Is it merely "this is a nonsense request and must fail, but we do
not want to hit BUG in general"?  I think it is the latter, but
leaving it unsaid is confusing.  How about starting it more like...

    When an end-user runs "git push" with an empty string for the
    remote repository name, e.g.

        $ git push '' main

    "git push" fails with a BUG().  This is because ...

or something.

cmd_push() calls set_refspecs() on a repo (whose name is ""), which
then calls remote.c:remote_get() on it, which calls
remote.c:make_remote() to obtain a remote structure.

But during this calling sequence especially down from remote_get(),
there are inconsistent decisions made for an empty string as a name.
It is not a NULL pointer, so it does not benefit from the default
refspecs by calling get_default=remotes_remote_for_branch,
valid_remote_nick() considers it is not a valid nick so we do not
read remotes or branches configuration file, but we still think a
name was given (even though it is an empty string) and try to do
something useful by calling add_url_alias().

It is a mess and whoever designed this should be shot [*2*] ;-).

In any case, an obvious additional fix on top of your change might
be to do something like this:

        diff --git i/remote.c w/remote.c
        index 5fa046c8f8..d7f9ba3571 100644
        --- i/remote.c
        +++ w/remote.c
        @@ -682,7 +682,7 @@ remotes_remote_get_1(
                struct remote *ret;
                int name_given = 0;

        -	if (name)
        +	if (name && *name)
                        name_given = 1;
                else
                        name = get_default(remote_state, remote_state->current_branch,

which would give us the default remote name, and we would not call
add_url_alias() with a bogus empty string to nuke the list.
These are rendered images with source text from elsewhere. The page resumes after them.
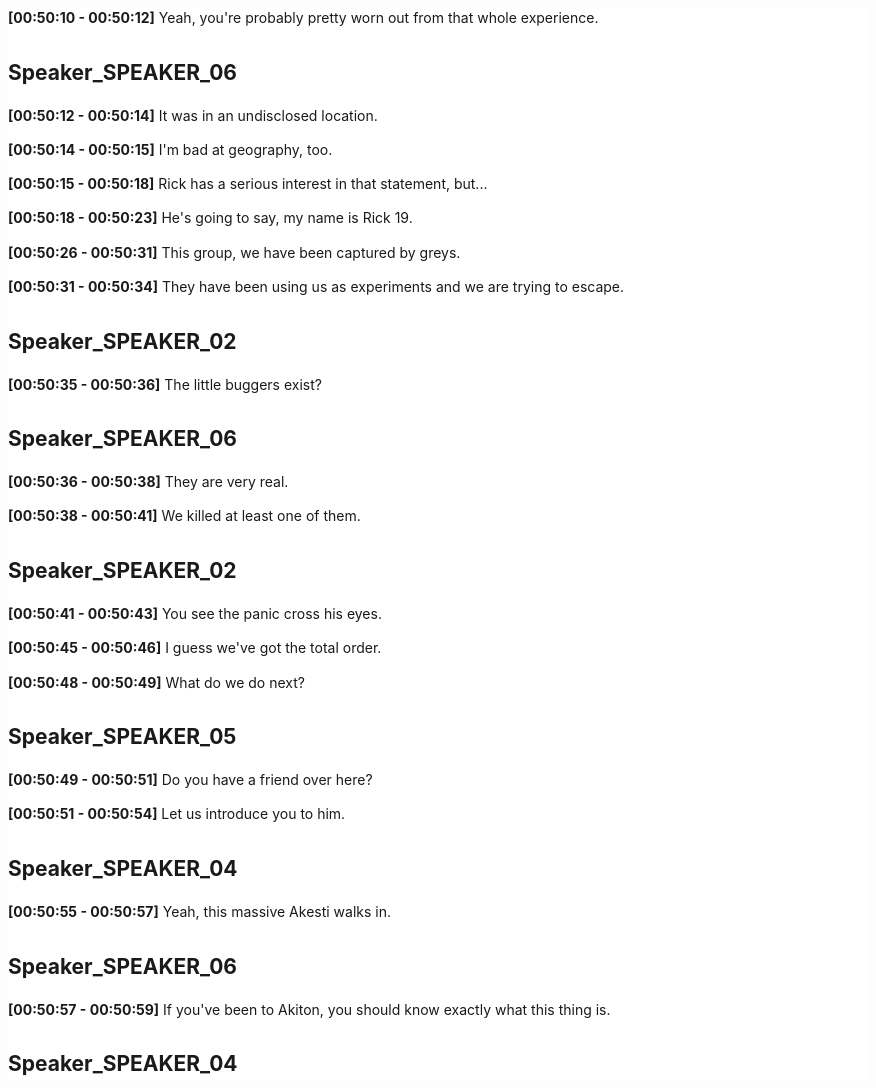 **[00:50:10 - 00:50:12]** Yeah, you're probably pretty worn out from that whole experience.


## Speaker_SPEAKER_06

**[00:50:12 - 00:50:14]** It was in an undisclosed location.

**[00:50:14 - 00:50:15]** I'm bad at geography, too.

**[00:50:15 - 00:50:18]** Rick has a serious interest in that statement, but...

**[00:50:18 - 00:50:23]** He's going to say, my name is Rick 19.

**[00:50:26 - 00:50:31]** This group, we have been captured by greys.

**[00:50:31 - 00:50:34]** They have been using us as experiments and we are trying to escape.


## Speaker_SPEAKER_02

**[00:50:35 - 00:50:36]** The little buggers exist?


## Speaker_SPEAKER_06

**[00:50:36 - 00:50:38]** They are very real.

**[00:50:38 - 00:50:41]** We killed at least one of them.


## Speaker_SPEAKER_02

**[00:50:41 - 00:50:43]** You see the panic cross his eyes.

**[00:50:45 - 00:50:46]** I guess we've got the total order.

**[00:50:48 - 00:50:49]** What do we do next?


## Speaker_SPEAKER_05

**[00:50:49 - 00:50:51]** Do you have a friend over here?

**[00:50:51 - 00:50:54]** Let us introduce you to him.


## Speaker_SPEAKER_04

**[00:50:55 - 00:50:57]** Yeah, this massive Akesti walks in.


## Speaker_SPEAKER_06

**[00:50:57 - 00:50:59]** If you've been to Akiton, you should know exactly what this thing is.


## Speaker_SPEAKER_04
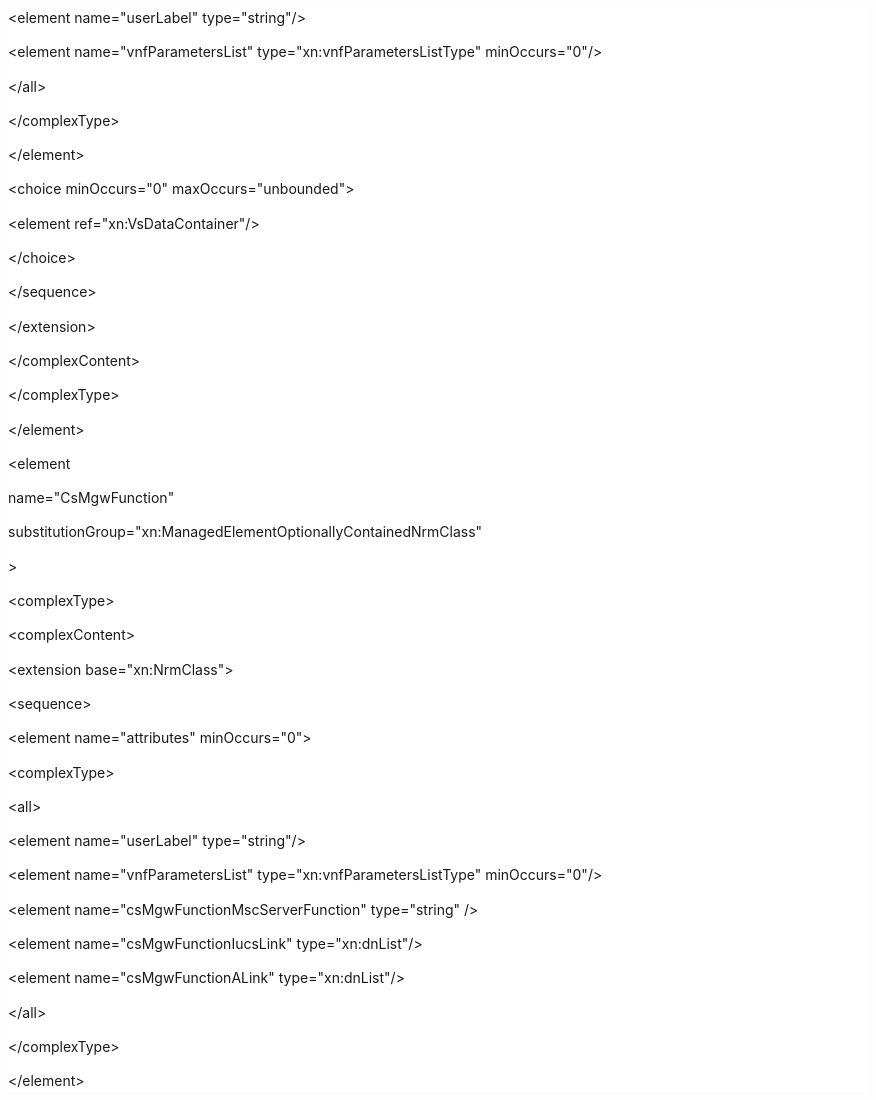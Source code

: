 \<element name=\"userLabel\" type=\"string\"/\>

\<element name=\"vnfParametersList\"
type=\"xn:vnfParametersListType\" minOccurs=\"0\"/\>

\</all\>

\</complexType\>

\</element\>

\<choice minOccurs=\"0\" maxOccurs=\"unbounded\"\>

\<element ref=\"xn:VsDataContainer\"/\>

\</choice\>

\</sequence\>

\</extension\>

\</complexContent\>

\</complexType\>

\</element\>

\<element

name=\"CsMgwFunction\"

substitutionGroup=\"xn:ManagedElementOptionallyContainedNrmClass\"

\>

\<complexType\>

\<complexContent\>

\<extension base=\"xn:NrmClass\"\>

\<sequence\>

\<element name=\"attributes\" minOccurs=\"0\"\>

\<complexType\>

\<all\>

\<element name=\"userLabel\" type=\"string\"/\>

\<element name=\"vnfParametersList\"
type=\"xn:vnfParametersListType\" minOccurs=\"0\"/\>

\<element name=\"csMgwFunctionMscServerFunction\" type=\"string\" /\>

\<element name=\"csMgwFunctionIucsLink\" type=\"xn:dnList\"/\>

\<element name=\"csMgwFunctionALink\" type=\"xn:dnList\"/\>

\</all\>

\</complexType\>

\</element\>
> - Cleaned up 'set_refspecs' by now accepting a remote instead of trying
>   to obtain one. 

The last one, which does make sense, is not mentioned in the
proposed log message.  Lazy remote creation does not help the
updated caller because it already has one.

> +GIT_TEST_DEFAULT_INITIAL_BRANCH_NAME=main
> +export GIT_TEST_DEFAULT_INITIAL_BRANCH_NAME
> +
>  TEST_PASSES_SANITIZE_LEAK=true
>  . ./test-lib.sh
>  
> @@ -38,6 +41,13 @@ test_expect_success 'detect missing sha1 expressions early' '
>  	test_cmp expect rp-ran
>  '
>  
> +# We need to use an existing local_ref so that the remote is mapped to
> +# it in 'builtin/push.c:set_refspecs()'.

Hmph, it is OK to force 'main' like the above as a workaround, but
wouldn't it be sufficient to do

    $ git push "" HEAD:refs/heads/main

or something to avoid having to know what our current branch is?

Thanks.

[Footnote }

 *1* For example, before Peff's series, here is what I got:

         $ git push "" HEAD:master
         fatal: no path specified; see 'git help pull' for valid url syntax

     It comes from transport_push() -> get_refs_via_connect() ->
     parse_connect_url() code path.

 *2* It probably is me writing in the original in shell script, so I
     can safely say this without offending anybody.